In June a montage video appeared on Instagram promising a cure-all to the ailments of modern life.
A white woman, sitting in a car, films herself on her camera.
“After about five minutes of taking the strip,” she says, “I just felt this overwhelming sense of calmness and peacefulness.”
“Within minutes I had immediate relief of severe joint discomfort,” says another.
“I was diagnosed with ADHD last August,” another poster writes, “ANYWAY, I’ve decided to stop taking my medication [...] But I’ve decided to look into other methods of clarity, focus, motivation, and CALM.”
In the comments she posted the hashtag #elomir and encouraged readers to get on her “VIP list” to buy a new product.
The posts kept coming. Women, many blonde, often at home in their athleisure-wear or out in their cars, filmed videos of themselves opening a white wrapper and placing a small yellow square, about the size and shape of a mint breath strip, on their tongues.
“Don’t sleep on this!” the posts advised, “It’s not just hype.” Many of the captions on these posts promised “instant impact” from the yellow strips, saying they would help a long list of maladies, including “energy, mood, gut health, focus, anxiety, joint pain.”

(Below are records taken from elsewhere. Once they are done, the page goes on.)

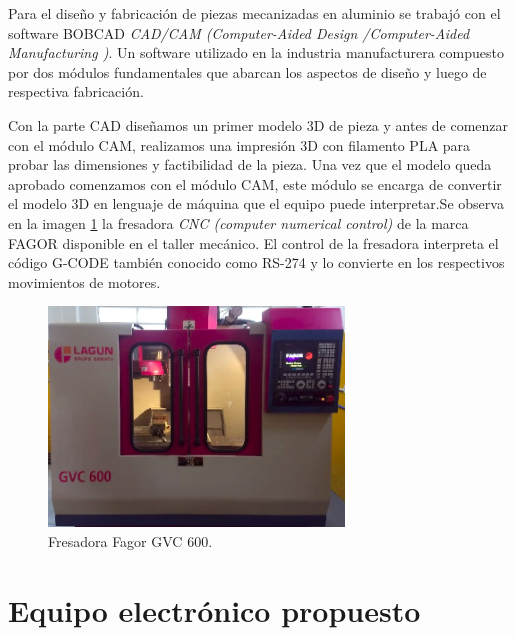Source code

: Para el diseño y fabricación de piezas mecanizadas en aluminio se trabajó con el software BOBCAD \citep{web_bobcad} \textit{CAD/CAM (Computer-Aided Design /Computer-Aided Manufacturing )}. Un software  utilizado en la industria manufacturera compuesto por dos módulos fundamentales que abarcan los aspectos de diseño y luego de respectiva fabricación.  

Con la parte CAD diseñamos un primer modelo 3D de pieza y antes de comenzar con el módulo CAM, realizamos  una impresión 3D con filamento PLA para probar las dimensiones y factibilidad de la pieza.
Una vez que el modelo queda aprobado comenzamos con el módulo CAM, este módulo se encarga de convertir el modelo 3D en lenguaje de máquina que el equipo puede interpretar.Se observa en la imagen \ref{fig:fagor} la fresadora \textit{ CNC (computer numerical control)} de la marca FAGOR \citep{web_fagor} disponible en el taller mecánico. El control de la fresadora interpreta el código G-CODE también conocido como RS-274 \citep{web_gcode} y lo convierte en los respectivos movimientos de motores.


\begin{figure}[ht]
\centering 
\includegraphics[width=0.7\textwidth]{./Figures/fagor.png}
\caption{Fresadora Fagor GVC 600.}
\label{fig:fagor}
\end{figure}
 

\section{Equipo electrónico propuesto}


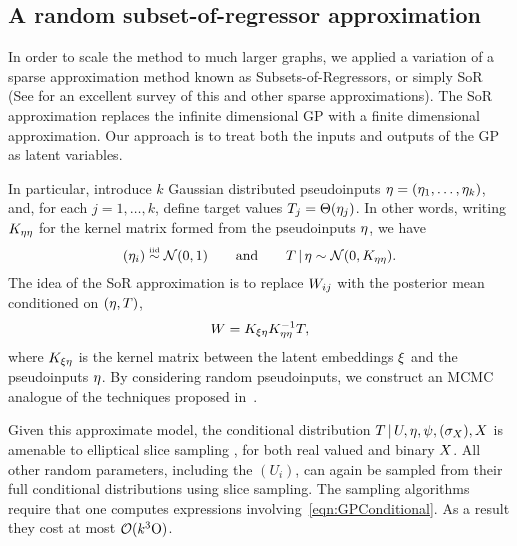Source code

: \subsection{A random subset-of-regressor approximation}

In order to scale the method to much larger graphs, we applied a variation of a sparse approximation method known as Subsets-of-Regressors, or simply SoR \citep{Alex_J_Smola2001-ev,Wahba1999-bl,Silverman1985-ys} (See \citep{Quinonero-Candela2005-er} for an excellent survey of this and other sparse approximations).
The SoR approximation replaces the infinite dimensional GP with a finite dimensional approximation.
Our approach is to treat both the inputs and outputs of the GP as latent variables.

In particular, 
introduce $k$ Gaussian distributed pseudoinputs $\eta=(\eta_1,\dotsc,\eta_k)$, and, for each $j=1,\dotsc,k$, define target values ${T_j = \Theta(\eta_j)}$.  In other words, writing $K_{\eta\eta}$ for the kernel matrix formed from the pseudoinputs $\eta$, we have
\[
(\eta_i) \overset{\mbox{\tiny iid}}{\sim} \mathcal{N}(0,1) \qquad\text{and}\qquad
T \,|\, \eta \sim \mathcal{N}(0,K_{\eta\eta}).
\]
The idea of the SoR approximation is to replace $W_{ij}$ with the posterior mean conditioned on $(\eta,T)$,
\[
W = K_{\xi\eta} K_{\eta\eta}^{-1}T,
\label{eqn:GPConditional}
\]
where $K_{\xi\eta}$ is the kernel matrix between the latent embeddings $\xi$ and the pseudoinputs $\eta$.  By considering random pseudoinputs, we construct an MCMC analogue of the techniques proposed in~\cite{Titsias2008-gp}.

Given this approximate model, the conditional distribution $T \,|\, U, \eta, \psi, (\sigma_X), X$ is amenable to elliptical slice sampling \citep{Murray2010-zu}, for both real valued and binary $X$. All other random parameters, including the $(U_i)$, can again be sampled from their full conditional distributions using slice sampling.  The sampling algorithms require that one computes expressions involving~\eqref{eqn:GPConditional}. As a result they cost at most $\mathcal{O}(k^3 \mathrm O)$.

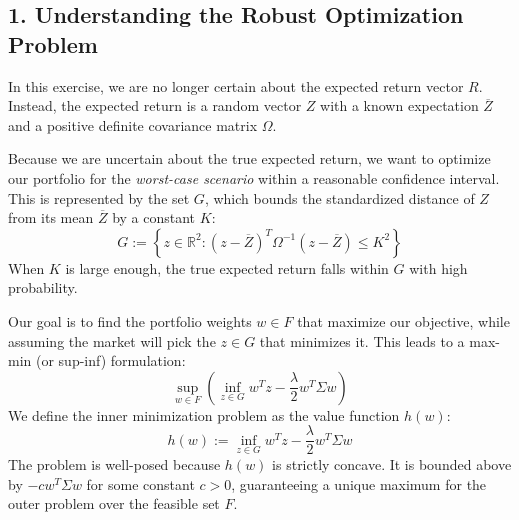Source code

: \subsection*{1. Understanding the Robust Optimization Problem}
In this exercise, we are no longer certain about the expected return vector $R$. Instead, the expected return is a random vector $Z$ with a known expectation $\overline{Z}$ and a positive definite covariance matrix $\Omega$.

Because we are uncertain about the true expected return, we want to optimize our portfolio for the \textit{worst-case scenario} within a reasonable confidence interval. This is represented by the set $G$, which bounds the standardized distance of $Z$ from its mean $\overline{Z}$ by a constant $K$:
\[
G := \left\{ z \in \mathbb{R}^2 : (z - \overline{Z})^T \Omega^{-1} (z - \overline{Z}) \le K^2 \right\}
\]
When $K$ is large enough, the true expected return falls within $G$ with high probability. 

Our goal is to find the portfolio weights $w \in F$ that maximize our objective, while assuming the market will pick the $z \in G$ that minimizes it. This leads to a max-min (or sup-inf) formulation:
\[
\sup_{w \in F} \left( \inf_{z \in G} w^T z - \frac{\lambda}{2}w^T \Sigma w \right)
\]
We define the inner minimization problem as the value function $h(w)$:
\[
h(w) := \inf_{z \in G} w^T z - \frac{\lambda}{2}w^T \Sigma w
\]
The problem is well-posed because $h(w)$ is strictly concave. It is bounded above by $-c w^T \Sigma w$ for some constant $c > 0$, guaranteeing a unique maximum for the outer problem over the feasible set $F$.

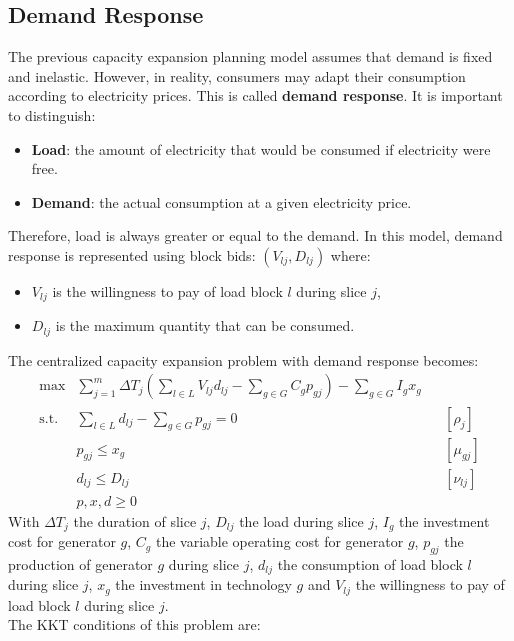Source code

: \documentclass[12pt, openany]{report}
\theoremstyle{definition}
\begin{document}
\subsection{Demand Response}
The previous capacity expansion planning model assumes that demand is fixed and inelastic. However, in reality, consumers may adapt their consumption according to electricity prices. This is called \textbf{demand response}. It is important to distinguish:
\begin{itemize}
    \item \textbf{Load}: the amount of electricity that would be consumed if     electricity were free.
    \item \textbf{Demand}: the actual consumption at a given electricity price.
\end{itemize}
Therefore, load is always greater or equal to the demand. In this model, demand response is represented using block bids: $(V_{lj},D_{lj})$ where:
\begin{itemize}
    \item $V_{lj}$ is the willingness to pay of load block $l$ during slice $j$,
    \item $D_{lj}$ is the maximum quantity that can be consumed.
\end{itemize}
The centralized capacity expansion problem with demand response becomes:
\begin{equation}
    \begin{aligned}
        \max &\sum_{j=1}^m \Delta T_j \left( \sum_{l\in L} V_{lj} d_{lj} - \sum_{g\in G} C_g p_{gj} \right) - \sum_{g\in G} I_g x_g &&\\
        \text{s.t. } &\sum_{l\in L} d_{lj} - \sum_{g\in G} p_{gj} = 0 && [\rho_j] \\
        &p_{gj} \leq x_g && [\mu_{gj}] \\
        &d_{lj} \leq D_{lj} && [\nu_{lj}] \\
        &p, x, d \geq 0
    \end{aligned}
\end{equation}
With $\Delta T_j$ the duration of slice $j$, $D_{lj}$ the load during slice $j$, $I_g$ the investment cost for generator $g$, $C_g$ the variable operating cost for generator $g$, $p_{gj}$ the production of generator $g$ during slice $j$, $d_{lj}$ the consumption of load block $l$ during slice $j$, $x_g$ the investment in technology $g$ and $V_{lj}$ the willingness to pay of load block $l$ during slice $j$.\\
The KKT conditions of this problem are:
\end{document}
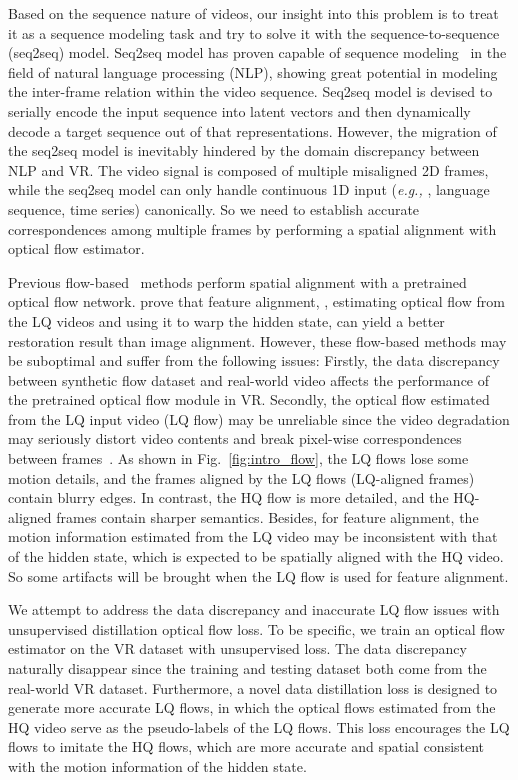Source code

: \documentclass[nohyperref]{article}
\newcommand{\eg}{\emph{e.g., }}
\theoremstyle{plain}
\theoremstyle{definition}
\theoremstyle{remark}
\begin{document}
Based on the sequence nature of videos, our insight into this problem is to treat it as a sequence modeling task and try to solve it with the sequence-to-sequence (seq2seq) model. Seq2seq model has proven capable of sequence modeling~\cite{r8,r1,r2,r3} in the field of natural language processing (NLP), showing great potential in modeling the inter-frame relation within the video sequence. Seq2seq model
is devised to serially encode the input sequence into latent vectors and then dynamically decode a target sequence out of that representations. However, the migration of the seq2seq model is inevitably hindered by the domain discrepancy between NLP and VR. The video signal is composed of multiple misaligned 2D frames, while the seq2seq model can only handle continuous 1D input (\eg, language sequence, time series) canonically. So we need to establish accurate correspondences among multiple frames by performing a spatial alignment with optical flow estimator.

Previous flow-based~\cite{r45,r46,r47} methods perform spatial alignment with a pretrained optical flow network. \cite{r25} prove that feature alignment, , estimating optical flow from the LQ videos and using it to warp the hidden state, can yield a better restoration result than image alignment. However, these flow-based methods may be suboptimal and suffer from the following issues: Firstly, the data discrepancy between synthetic flow dataset and real-world video affects the performance of the pretrained optical flow module in VR. Secondly, the optical flow estimated from the LQ input video (LQ flow) may be unreliable since the video degradation may seriously distort video contents and break pixel-wise correspondences between frames~\cite{zheng2021adaptive}. As shown in Fig.~\ref{fig:intro_flow}, the LQ flows lose some motion details, and the frames aligned by the LQ flows (LQ-aligned frames) contain blurry edges. In contrast, the HQ flow is more detailed,  and the HQ-aligned frames contain sharper semantics. Besides, for feature alignment, the motion information estimated from the LQ video may be inconsistent with that of the hidden state, which is expected to be spatially aligned with the HQ video. So some artifacts will be brought when the LQ flow is used for feature alignment.

We attempt to address the data discrepancy and inaccurate LQ flow issues with unsupervised distillation optical flow loss. To be specific, we train an optical flow estimator on the VR dataset with unsupervised loss. The data discrepancy naturally disappear since the training and testing dataset both come from the real-world VR dataset. Furthermore, a novel data distillation loss is designed to generate more accurate LQ flows, in which the optical flows estimated from the HQ video serve as the pseudo-labels of the LQ flows. This loss encourages the LQ flows to imitate the HQ flows, which are more accurate and  spatial consistent with the motion information of the hidden state.
\end{document}
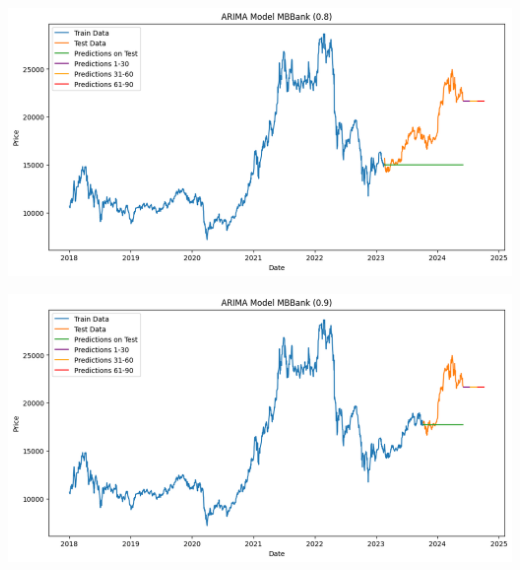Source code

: \documentclass[conference]{IEEEtran}
\begin{document}
\begin{minipage}{0.23\textwidth}
    \centering
    \includegraphics[width=\linewidth]{images/ARIMA/ARIMA_MBB_82.png}
    \label{fig:image1}
\end{minipage}
\hfill
\begin{minipage}{0.23\textwidth}
    \centering
    \includegraphics[width=\linewidth]{images/ARIMA/ARIMA_MBB_91.png}
    \label{fig:image2}
\end{minipage}
\end{document}
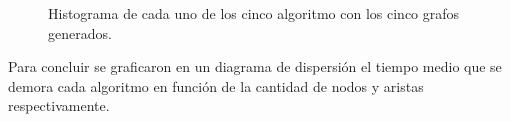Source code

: \documentclass{article}
\begin{document}
\begin{figure}[htbp]
\caption{Histograma de cada uno de los cinco algoritmo con los cinco grafos generados.}
\label{fig:Fig01} 
\end{figure}
\newpage
Para concluir se graficaron en un diagrama de dispersión el tiempo medio que se demora cada algoritmo en función de la cantidad de nodos y aristas respectivamente.
\end{document}
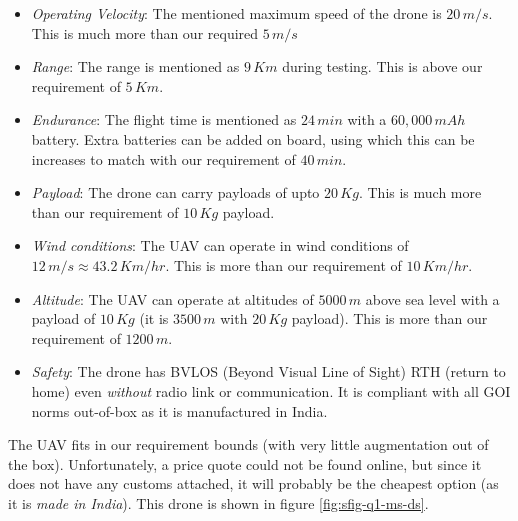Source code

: \begin{itemize}
    \item \textit{Operating Velocity}: The mentioned maximum speed of the drone is $20\,m/s$. This is much more than our required $5\,m/s$
    \item \textit{Range}: The range is mentioned as $9\,Km$ during testing. This is above our requirement of $5\,Km$.
    \item \textit{Endurance}: The flight time is mentioned as $24\,min$ with a $60,000\,mAh$ battery. Extra batteries can be added on board, using which this can be increases to match with our requirement of $40\,min$.
    \item \textit{Payload}: The drone can carry payloads of upto $20\,Kg$. This is much more than our requirement of $10\,Kg$ payload.
    \item \textit{Wind conditions}: The UAV can operate in wind conditions of $12\,m/s \approx 43.2\,Km/hr$. This is more than our requirement of $10\,Km/hr$.
    \item \textit{Altitude}: The UAV can operate at altitudes of $5000\,m$ above sea level with a payload of $10\,Kg$ (it is $3500\,m$ with $20\,Kg$ payload). This is more than our requirement of $1200\,m$.
    \item \textit{Safety}: The drone has BVLOS (Beyond Visual Line of Sight) RTH (return to home) even \emph{without} radio link or communication. It is compliant with all GOI norms out-of-box as it is manufactured in India.
\end{itemize}

The UAV fits in our requirement bounds (with very little augmentation out of the box). Unfortunately, a price quote could not be found online, but since it does not have any customs attached, it will probably be the cheapest option (as it is \emph{made in India}). This drone is shown in figure \ref{fig:sfig-q1-ms-ds}.

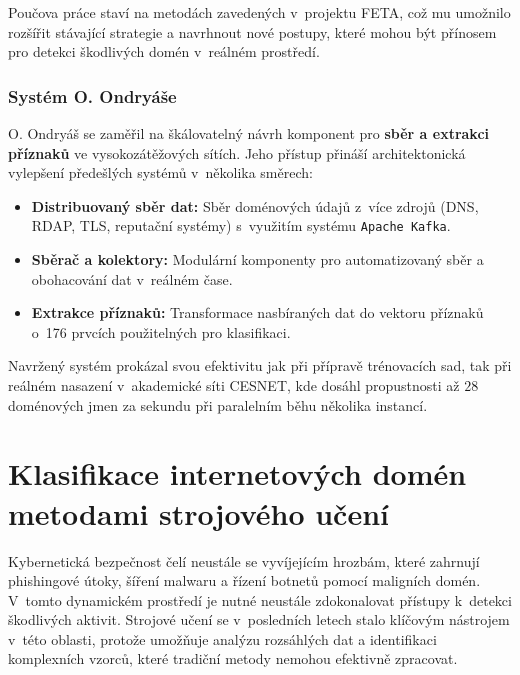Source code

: \noindent Poučova práce staví na metodách zavedených v~projektu FETA, což mu umožnilo rozšířit stávající strategie a navrhnout nové postupy, které mohou být přínosem pro detekci škodlivých domén v~reálném prostředí.

\subsection{Systém O. Ondryáše}
O. Ondryáš \cite{oondra} se zaměřil na škálovatelný návrh komponent pro \textbf{sběr a extrakci příznaků} ve vysokozátěžových sítích. Jeho přístup přináší architektonická vylepšení předešlých systémů v~několika směrech:

\begin{itemize}
    \item \textbf{Distribuovaný sběr dat:} Sběr doménových údajů z~více zdrojů (DNS, RDAP, TLS, reputační systémy) s~využitím systému \texttt{Apache Kafka}.
    \item \textbf{Sběrač a kolektory:} Modulární komponenty pro automatizovaný sběr a obohacování dat v~reálném čase.
    \item \textbf{Extrakce příznaků:} Transformace nasbíraných dat do vektoru příznaků o~176 prvcích použitelných pro klasifikaci.
\end{itemize}

Navržený systém prokázal svou efektivitu jak při přípravě trénovacích sad, tak při reálném nasazení v~akademické síti CESNET, kde dosáhl propustnosti až $28$ doménových jmen za sekundu při paralelním běhu několika instancí.












\chapter{Klasifikace internetových domén metodami strojového učení}
\label{chapter:4}

Kybernetická bezpečnost čelí neustále se vyvíjejícím hrozbám, které zahrnují phishingové útoky, šíření malwaru a řízení botnetů pomocí maligních domén. V~tomto dynamickém prostředí je nutné neustále zdokonalovat přístupy k~detekci škodlivých aktivit. Strojové učení se v~posledních letech stalo klíčovým nástrojem v~této oblasti, protože umožňuje analýzu rozsáhlých dat a identifikaci komplexních vzorců, které tradiční metody nemohou efektivně zpracovat.

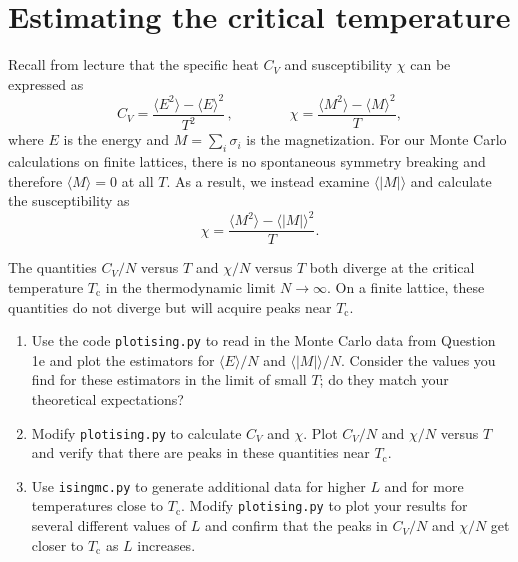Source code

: \documentclass[letterpaper]{scrartcl}
\begin{document}
\section{Estimating the critical temperature}

Recall from lecture that the specific heat $C_V$ and susceptibility $\chi$ can be expressed as 
\begin{equation*}
C_V = \frac{\langle E^2 \rangle - \langle E \rangle^2}{T^2} \, , \qquad \qquad
\chi = \frac{\langle M^2 \rangle - \langle M \rangle^2}{T},
\end{equation*}
where $E$ is the energy and $M = \sum_i \sigma_i$ is the magnetization.
For our Monte Carlo calculations on finite lattices, there is no spontaneous symmetry breaking and therefore $\langle M \rangle = 0$ at all $T$. 
As a result, we instead examine $\langle | M | \rangle$ and calculate the susceptibility as
\begin{equation*}
\chi = \frac{\langle M^2 \rangle - \langle | M | \rangle^2}{T}.
\end{equation*}

The quantities $C_V/N$ versus $T$ and $\chi/N$ versus $T$ both diverge at the critical temperature $T_\text{c}$ in the thermodynamic limit $N \to \infty$.
On a finite lattice, these quantities do not diverge but will acquire peaks near $T_\text{c}$. 

\begin{enumerate}[label=\alph*)]

\item Use the code \texttt{plot{\textunderscore}ising.py} to read in the Monte Carlo data from Question 1e 
and plot the estimators for $\langle E \rangle/N$ and $\langle | M | \rangle/N$.
Consider the values you find for these estimators in the limit of small $T$; do they match your theoretical expectations?

\item Modify \texttt{plot{\textunderscore}ising.py} to calculate $C_V$ and $\chi$. 
Plot $C_V/N$ and $\chi/N$ versus $T$ and verify that there are peaks in these quantities near $T_\text{c}$.

\item Use \texttt{ising{\textunderscore}mc.py} to generate additional data for higher $L$ and for more temperatures close to $T_\text{c}$. 
Modify \texttt{plot{\textunderscore}ising.py} to plot your results for several different values of $L$ and confirm that the peaks in $C_V/N$ and $\chi/N$
get closer to $T_\text{c}$ as $L$ increases.

\end{enumerate}
\end{document}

“This little piece of yellow goodness is going to 𝙝𝙚𝙡𝙥 𝙨𝙤 𝙢𝙖𝙣𝙮 𝙥𝙚𝙤𝙥𝙡𝙚 it’s mind blowing,” one caption read. Many of the posts were accompanied by a string of hashtags: #hitthestrip #joinmystripclub #littlestripofsunshine
The yellow strips, called Axis Klärity, are the only product currently made by a company called Elomir, founded in September 2021. Elomir describes itself as a “Network Marketing” company—a structure more commonly referred to as an “MLM” or “multi-level marketing” business. Critics of these kinds of businesses say they are often “pyramid schemes,” in which the company makes a profit, often at the expense of the sellers they recruit. (Well-known MLMs in the U.S. include Amway, HerbaLife and Avon.)
Elomir’s yellow strips are not available to buy in stores; instead “brand partners” can purchase them to sell on to others. Notionally, this means they have an opportunity to make a profit from reselling their strips, as well as from recruiting other sellers. Elomir’s website describes their strips as an “income opportunity” for partners. A pack of 30 strips—one month’s supply—currently costs $89.
In an August Instagram post, CEO Van Nyguen said that the company had already paid out $1.2 million in commissions, despite the strips not yet being available to regular customers–only “brand partners.” An official Elomir group for sellers currently has over 5,600 members.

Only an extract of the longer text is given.